Instructions to follow »
Extract from the listing each line in which the word "install" appears.

Information given »
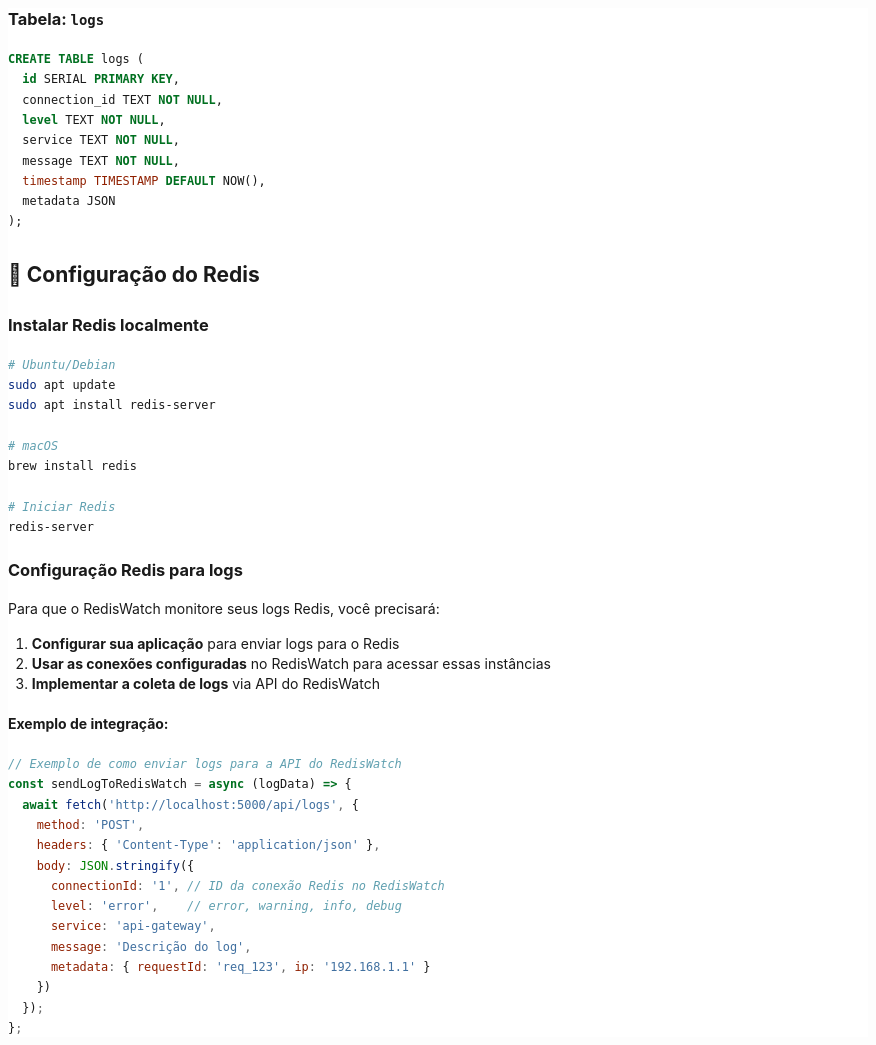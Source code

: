 ### Tabela: `logs`
```sql
CREATE TABLE logs (
  id SERIAL PRIMARY KEY,
  connection_id TEXT NOT NULL,
  level TEXT NOT NULL,
  service TEXT NOT NULL,
  message TEXT NOT NULL,
  timestamp TIMESTAMP DEFAULT NOW(),
  metadata JSON
);
```

## 🔌 Configuração do Redis

### Instalar Redis localmente
```bash
# Ubuntu/Debian
sudo apt update
sudo apt install redis-server

# macOS
brew install redis

# Iniciar Redis
redis-server
```

### Configuração Redis para logs
Para que o RedisWatch monitore seus logs Redis, você precisará:

1. **Configurar sua aplicação** para enviar logs para o Redis
2. **Usar as conexões configuradas** no RedisWatch para acessar essas instâncias
3. **Implementar a coleta de logs** via API do RedisWatch

#### Exemplo de integração:
```javascript
// Exemplo de como enviar logs para a API do RedisWatch
const sendLogToRedisWatch = async (logData) => {
  await fetch('http://localhost:5000/api/logs', {
    method: 'POST',
    headers: { 'Content-Type': 'application/json' },
    body: JSON.stringify({
      connectionId: '1', // ID da conexão Redis no RedisWatch
      level: 'error',    // error, warning, info, debug
      service: 'api-gateway',
      message: 'Descrição do log',
      metadata: { requestId: 'req_123', ip: '192.168.1.1' }
    })
  });
};
```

Your solution »
sudo apt install redis-server
brew install redis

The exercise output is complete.